Every line of the data below should be written out word for word.
- Opening Delimiter -
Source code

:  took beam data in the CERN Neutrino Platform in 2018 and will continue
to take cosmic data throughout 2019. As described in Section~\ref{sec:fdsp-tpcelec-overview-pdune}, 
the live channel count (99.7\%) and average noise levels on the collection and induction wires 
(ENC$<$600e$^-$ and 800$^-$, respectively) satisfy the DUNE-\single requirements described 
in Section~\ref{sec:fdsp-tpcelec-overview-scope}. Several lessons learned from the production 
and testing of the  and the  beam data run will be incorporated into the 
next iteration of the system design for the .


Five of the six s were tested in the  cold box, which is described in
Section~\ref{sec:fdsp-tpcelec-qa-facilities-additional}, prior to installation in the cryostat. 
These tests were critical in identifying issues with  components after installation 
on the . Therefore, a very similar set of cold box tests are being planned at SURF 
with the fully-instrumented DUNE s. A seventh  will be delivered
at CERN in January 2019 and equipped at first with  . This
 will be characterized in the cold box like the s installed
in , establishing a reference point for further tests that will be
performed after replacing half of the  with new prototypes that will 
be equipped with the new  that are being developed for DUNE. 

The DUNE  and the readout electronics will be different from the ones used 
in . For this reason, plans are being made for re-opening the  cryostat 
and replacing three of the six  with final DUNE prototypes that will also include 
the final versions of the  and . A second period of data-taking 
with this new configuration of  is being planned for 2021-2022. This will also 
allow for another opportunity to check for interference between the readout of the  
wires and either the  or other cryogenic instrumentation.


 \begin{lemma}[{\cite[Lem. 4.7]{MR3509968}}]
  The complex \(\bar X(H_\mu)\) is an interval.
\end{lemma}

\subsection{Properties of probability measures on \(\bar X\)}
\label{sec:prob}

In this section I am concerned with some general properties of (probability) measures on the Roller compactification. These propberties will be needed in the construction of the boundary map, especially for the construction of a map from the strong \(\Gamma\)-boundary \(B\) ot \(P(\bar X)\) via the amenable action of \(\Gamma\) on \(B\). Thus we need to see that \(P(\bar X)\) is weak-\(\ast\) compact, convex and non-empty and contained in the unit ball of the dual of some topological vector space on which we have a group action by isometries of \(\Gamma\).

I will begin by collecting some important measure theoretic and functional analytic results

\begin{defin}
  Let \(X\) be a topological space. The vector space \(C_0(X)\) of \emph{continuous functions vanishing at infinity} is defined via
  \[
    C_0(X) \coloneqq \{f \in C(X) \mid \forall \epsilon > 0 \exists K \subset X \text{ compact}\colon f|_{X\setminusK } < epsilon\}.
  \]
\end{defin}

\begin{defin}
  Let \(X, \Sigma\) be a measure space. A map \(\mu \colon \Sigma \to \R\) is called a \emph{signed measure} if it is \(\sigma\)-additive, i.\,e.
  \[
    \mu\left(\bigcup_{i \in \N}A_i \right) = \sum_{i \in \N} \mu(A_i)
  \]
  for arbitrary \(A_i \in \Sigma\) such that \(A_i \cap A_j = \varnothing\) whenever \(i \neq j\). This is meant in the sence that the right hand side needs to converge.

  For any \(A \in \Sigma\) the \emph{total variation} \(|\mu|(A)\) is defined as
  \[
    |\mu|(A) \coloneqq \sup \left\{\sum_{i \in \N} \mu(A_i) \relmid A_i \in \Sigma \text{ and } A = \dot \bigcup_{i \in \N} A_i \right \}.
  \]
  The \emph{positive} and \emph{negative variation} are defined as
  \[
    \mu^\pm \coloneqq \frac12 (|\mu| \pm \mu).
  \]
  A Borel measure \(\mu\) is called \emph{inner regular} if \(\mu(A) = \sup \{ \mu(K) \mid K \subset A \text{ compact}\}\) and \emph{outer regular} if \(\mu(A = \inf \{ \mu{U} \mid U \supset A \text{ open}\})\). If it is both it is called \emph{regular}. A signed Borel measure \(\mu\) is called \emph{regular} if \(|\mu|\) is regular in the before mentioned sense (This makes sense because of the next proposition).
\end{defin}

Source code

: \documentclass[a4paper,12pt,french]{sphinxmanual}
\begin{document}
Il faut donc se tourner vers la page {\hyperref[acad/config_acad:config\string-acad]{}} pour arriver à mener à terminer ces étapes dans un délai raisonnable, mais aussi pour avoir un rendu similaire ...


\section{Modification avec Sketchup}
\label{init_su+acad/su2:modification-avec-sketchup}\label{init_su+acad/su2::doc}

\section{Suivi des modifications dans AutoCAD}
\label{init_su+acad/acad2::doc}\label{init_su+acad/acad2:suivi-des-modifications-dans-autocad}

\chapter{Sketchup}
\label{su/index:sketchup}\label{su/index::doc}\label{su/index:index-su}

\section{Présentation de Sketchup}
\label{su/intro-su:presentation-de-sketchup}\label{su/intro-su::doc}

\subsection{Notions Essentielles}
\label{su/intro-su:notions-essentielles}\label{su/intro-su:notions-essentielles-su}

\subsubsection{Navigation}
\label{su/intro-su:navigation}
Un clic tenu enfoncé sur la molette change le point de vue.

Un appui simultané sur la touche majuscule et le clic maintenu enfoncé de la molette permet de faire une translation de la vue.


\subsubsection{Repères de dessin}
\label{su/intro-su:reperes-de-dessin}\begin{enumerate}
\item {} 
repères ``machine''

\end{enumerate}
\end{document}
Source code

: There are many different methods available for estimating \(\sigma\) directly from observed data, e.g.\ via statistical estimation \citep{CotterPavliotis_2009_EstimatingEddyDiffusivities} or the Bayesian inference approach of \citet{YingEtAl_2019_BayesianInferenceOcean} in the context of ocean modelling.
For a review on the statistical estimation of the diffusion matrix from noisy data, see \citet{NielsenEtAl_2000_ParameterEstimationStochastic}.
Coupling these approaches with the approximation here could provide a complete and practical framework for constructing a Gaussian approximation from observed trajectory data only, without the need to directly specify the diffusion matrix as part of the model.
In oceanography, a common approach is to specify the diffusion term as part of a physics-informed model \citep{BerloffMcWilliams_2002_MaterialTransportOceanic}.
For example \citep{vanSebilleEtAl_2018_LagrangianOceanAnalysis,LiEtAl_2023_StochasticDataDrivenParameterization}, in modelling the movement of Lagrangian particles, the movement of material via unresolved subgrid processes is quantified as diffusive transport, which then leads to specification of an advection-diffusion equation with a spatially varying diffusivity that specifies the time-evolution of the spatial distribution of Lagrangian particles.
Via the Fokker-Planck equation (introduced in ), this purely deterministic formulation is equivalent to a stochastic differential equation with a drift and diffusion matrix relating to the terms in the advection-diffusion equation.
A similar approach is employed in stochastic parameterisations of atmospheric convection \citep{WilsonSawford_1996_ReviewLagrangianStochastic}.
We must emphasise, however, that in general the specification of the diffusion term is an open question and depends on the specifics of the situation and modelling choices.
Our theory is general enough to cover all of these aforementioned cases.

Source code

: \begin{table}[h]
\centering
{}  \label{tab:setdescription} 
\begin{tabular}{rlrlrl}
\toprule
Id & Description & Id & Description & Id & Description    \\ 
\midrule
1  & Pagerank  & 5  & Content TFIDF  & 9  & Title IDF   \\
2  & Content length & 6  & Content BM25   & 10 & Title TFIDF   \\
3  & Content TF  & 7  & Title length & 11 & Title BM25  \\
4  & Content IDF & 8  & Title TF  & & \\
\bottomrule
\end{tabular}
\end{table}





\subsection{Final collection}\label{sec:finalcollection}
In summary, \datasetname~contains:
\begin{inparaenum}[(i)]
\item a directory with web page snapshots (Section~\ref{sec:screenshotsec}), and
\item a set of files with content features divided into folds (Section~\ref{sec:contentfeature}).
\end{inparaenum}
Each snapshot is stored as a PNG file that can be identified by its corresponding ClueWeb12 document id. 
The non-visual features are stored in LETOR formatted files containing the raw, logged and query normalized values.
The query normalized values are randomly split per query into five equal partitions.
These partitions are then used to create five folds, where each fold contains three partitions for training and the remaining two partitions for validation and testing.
- Closing Delimiter -
**Answer box**
Source code

:  took beam data in the CERN Neutrino Platform in 2018 and will continue
to take cosmic data throughout 2019. As described in Section~\ref{sec:fdsp-tpcelec-overview-pdune}, 
the live channel count (99.7\%) and average noise levels on the collection and induction wires 
(ENC$<$600e$^-$ and 800$^-$, respectively) satisfy the DUNE-\single requirements described 
in Section~\ref{sec:fdsp-tpcelec-overview-scope}. Several lessons learned from the production 
and testing of the  and the  beam data run will be incorporated into the 
next iteration of the system design for the .


Five of the six s were tested in the  cold box, which is described in
Section~\ref{sec:fdsp-tpcelec-qa-facilities-additional}, prior to installation in the cryostat. 
These tests were critical in identifying issues with  components after installation 
on the . Therefore, a very similar set of cold box tests are being planned at SURF 
with the fully-instrumented DUNE s. A seventh  will be delivered
at CERN in January 2019 and equipped at first with  . This
 will be characterized in the cold box like the s installed
in , establishing a reference point for further tests that will be
performed after replacing half of the  with new prototypes that will 
be equipped with the new  that are being developed for DUNE. 

The DUNE  and the readout electronics will be different from the ones used 
in . For this reason, plans are being made for re-opening the  cryostat 
and replacing three of the six  with final DUNE prototypes that will also include 
the final versions of the  and . A second period of data-taking 
with this new configuration of  is being planned for 2021-2022. This will also 
allow for another opportunity to check for interference between the readout of the  
wires and either the  or other cryogenic instrumentation.


 \begin{lemma}[{\cite[Lem. 4.7]{MR3509968}}]
  The complex \(\bar X(H_\mu)\) is an interval.
\end{lemma}

\subsection{Properties of probability measures on \(\bar X\)}
\label{sec:prob}

In this section I am concerned with some general properties of (probability) measures on the Roller compactification. These propberties will be needed in the construction of the boundary map, especially for the construction of a map from the strong \(\Gamma\)-boundary \(B\) ot \(P(\bar X)\) via the amenable action of \(\Gamma\) on \(B\). Thus we need to see that \(P(\bar X)\) is weak-\(\ast\) compact, convex and non-empty and contained in the unit ball of the dual of some topological vector space on which we have a group action by isometries of \(\Gamma\).

I will begin by collecting some important measure theoretic and functional analytic results

\begin{defin}
  Let \(X\) be a topological space. The vector space \(C_0(X)\) of \emph{continuous functions vanishing at infinity} is defined via
  \[
    C_0(X) \coloneqq \{f \in C(X) \mid \forall \epsilon > 0 \exists K \subset X \text{ compact}\colon f|_{X\setminusK } < epsilon\}.
  \]
\end{defin}

\begin{defin}
  Let \(X, \Sigma\) be a measure space. A map \(\mu \colon \Sigma \to \R\) is called a \emph{signed measure} if it is \(\sigma\)-additive, i.\,e.
  \[
    \mu\left(\bigcup_{i \in \N}A_i \right) = \sum_{i \in \N} \mu(A_i)
  \]
  for arbitrary \(A_i \in \Sigma\) such that \(A_i \cap A_j = \varnothing\) whenever \(i \neq j\). This is meant in the sence that the right hand side needs to converge.

  For any \(A \in \Sigma\) the \emph{total variation} \(|\mu|(A)\) is defined as
  \[
    |\mu|(A) \coloneqq \sup \left\{\sum_{i \in \N} \mu(A_i) \relmid A_i \in \Sigma \text{ and } A = \dot \bigcup_{i \in \N} A_i \right \}.
  \]
  The \emph{positive} and \emph{negative variation} are defined as
  \[
    \mu^\pm \coloneqq \frac12 (|\mu| \pm \mu).
  \]
  A Borel measure \(\mu\) is called \emph{inner regular} if \(\mu(A) = \sup \{ \mu(K) \mid K \subset A \text{ compact}\}\) and \emph{outer regular} if \(\mu(A = \inf \{ \mu{U} \mid U \supset A \text{ open}\})\). If it is both it is called \emph{regular}. A signed Borel measure \(\mu\) is called \emph{regular} if \(|\mu|\) is regular in the before mentioned sense (This makes sense because of the next proposition).
\end{defin}

Source code

: \documentclass[a4paper,12pt,french]{sphinxmanual}
\begin{document}
Il faut donc se tourner vers la page {\hyperref[acad/config_acad:config\string-acad]{}} pour arriver à mener à terminer ces étapes dans un délai raisonnable, mais aussi pour avoir un rendu similaire ...


\section{Modification avec Sketchup}
\label{init_su+acad/su2:modification-avec-sketchup}\label{init_su+acad/su2::doc}

\section{Suivi des modifications dans AutoCAD}
\label{init_su+acad/acad2::doc}\label{init_su+acad/acad2:suivi-des-modifications-dans-autocad}

\chapter{Sketchup}
\label{su/index:sketchup}\label{su/index::doc}\label{su/index:index-su}

\section{Présentation de Sketchup}
\label{su/intro-su:presentation-de-sketchup}\label{su/intro-su::doc}

\subsection{Notions Essentielles}
\label{su/intro-su:notions-essentielles}\label{su/intro-su:notions-essentielles-su}

\subsubsection{Navigation}
\label{su/intro-su:navigation}
Un clic tenu enfoncé sur la molette change le point de vue.

Un appui simultané sur la touche majuscule et le clic maintenu enfoncé de la molette permet de faire une translation de la vue.


\subsubsection{Repères de dessin}
\label{su/intro-su:reperes-de-dessin}\begin{enumerate}
\item {} 
repères ``machine''

\end{enumerate}
\end{document}
Source code

: There are many different methods available for estimating \(\sigma\) directly from observed data, e.g.\ via statistical estimation \citep{CotterPavliotis_2009_EstimatingEddyDiffusivities} or the Bayesian inference approach of \citet{YingEtAl_2019_BayesianInferenceOcean} in the context of ocean modelling.
For a review on the statistical estimation of the diffusion matrix from noisy data, see \citet{NielsenEtAl_2000_ParameterEstimationStochastic}.
Coupling these approaches with the approximation here could provide a complete and practical framework for constructing a Gaussian approximation from observed trajectory data only, without the need to directly specify the diffusion matrix as part of the model.
In oceanography, a common approach is to specify the diffusion term as part of a physics-informed model \citep{BerloffMcWilliams_2002_MaterialTransportOceanic}.
For example \citep{vanSebilleEtAl_2018_LagrangianOceanAnalysis,LiEtAl_2023_StochasticDataDrivenParameterization}, in modelling the movement of Lagrangian particles, the movement of material via unresolved subgrid processes is quantified as diffusive transport, which then leads to specification of an advection-diffusion equation with a spatially varying diffusivity that specifies the time-evolution of the spatial distribution of Lagrangian particles.
Via the Fokker-Planck equation (introduced in ), this purely deterministic formulation is equivalent to a stochastic differential equation with a drift and diffusion matrix relating to the terms in the advection-diffusion equation.
A similar approach is employed in stochastic parameterisations of atmospheric convection \citep{WilsonSawford_1996_ReviewLagrangianStochastic}.
We must emphasise, however, that in general the specification of the diffusion term is an open question and depends on the specifics of the situation and modelling choices.
Our theory is general enough to cover all of these aforementioned cases.

Source code

: \begin{table}[h]
\centering
{}  \label{tab:setdescription} 
\begin{tabular}{rlrlrl}
\toprule
Id & Description & Id & Description & Id & Description    \\ 
\midrule
1  & Pagerank  & 5  & Content TFIDF  & 9  & Title IDF   \\
2  & Content length & 6  & Content BM25   & 10 & Title TFIDF   \\
3  & Content TF  & 7  & Title length & 11 & Title BM25  \\
4  & Content IDF & 8  & Title TF  & & \\
\bottomrule
\end{tabular}
\end{table}





\subsection{Final collection}\label{sec:finalcollection}
In summary, \datasetname~contains:
\begin{inparaenum}[(i)]
\item a directory with web page snapshots (Section~\ref{sec:screenshotsec}), and
\item a set of files with content features divided into folds (Section~\ref{sec:contentfeature}).
\end{inparaenum}
Each snapshot is stored as a PNG file that can be identified by its corresponding ClueWeb12 document id. 
The non-visual features are stored in LETOR formatted files containing the raw, logged and query normalized values.
The query normalized values are randomly split per query into five equal partitions.
These partitions are then used to create five folds, where each fold contains three partitions for training and the remaining two partitions for validation and testing.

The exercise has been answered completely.